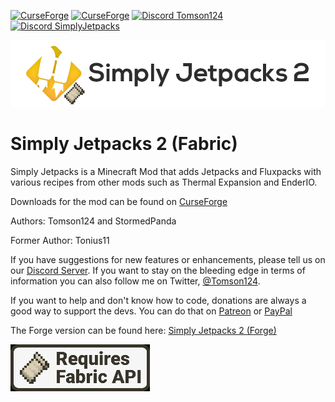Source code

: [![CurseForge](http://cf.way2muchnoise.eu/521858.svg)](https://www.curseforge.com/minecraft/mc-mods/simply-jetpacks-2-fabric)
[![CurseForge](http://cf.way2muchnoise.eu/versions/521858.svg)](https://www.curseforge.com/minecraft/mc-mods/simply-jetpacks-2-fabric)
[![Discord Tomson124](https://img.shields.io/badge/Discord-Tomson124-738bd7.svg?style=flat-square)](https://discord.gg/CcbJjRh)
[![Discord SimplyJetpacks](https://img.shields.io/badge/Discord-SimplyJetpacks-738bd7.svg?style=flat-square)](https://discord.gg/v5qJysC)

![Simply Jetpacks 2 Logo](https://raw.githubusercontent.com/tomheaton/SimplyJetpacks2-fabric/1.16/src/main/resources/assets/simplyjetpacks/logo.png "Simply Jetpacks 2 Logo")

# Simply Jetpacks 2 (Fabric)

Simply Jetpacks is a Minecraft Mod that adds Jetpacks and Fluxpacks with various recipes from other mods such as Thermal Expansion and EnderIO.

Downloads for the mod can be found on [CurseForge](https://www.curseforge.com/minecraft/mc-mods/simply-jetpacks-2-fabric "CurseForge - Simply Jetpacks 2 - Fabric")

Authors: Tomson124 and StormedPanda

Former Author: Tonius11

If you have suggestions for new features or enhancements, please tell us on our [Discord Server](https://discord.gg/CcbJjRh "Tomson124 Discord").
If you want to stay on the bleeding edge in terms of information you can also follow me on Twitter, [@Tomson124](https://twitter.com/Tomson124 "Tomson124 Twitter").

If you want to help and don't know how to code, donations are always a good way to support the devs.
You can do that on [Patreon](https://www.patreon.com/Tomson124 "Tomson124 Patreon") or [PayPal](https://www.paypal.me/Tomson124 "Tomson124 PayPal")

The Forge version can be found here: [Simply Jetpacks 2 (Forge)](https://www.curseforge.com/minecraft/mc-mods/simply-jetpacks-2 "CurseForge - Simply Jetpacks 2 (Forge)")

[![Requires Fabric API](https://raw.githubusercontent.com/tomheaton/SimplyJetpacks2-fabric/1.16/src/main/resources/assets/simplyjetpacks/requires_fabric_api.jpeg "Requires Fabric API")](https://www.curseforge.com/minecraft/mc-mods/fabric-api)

##############################

-- Task item --
How many lines in the data contain the string "want"? Respond with the number only.

-- Response to this task --
2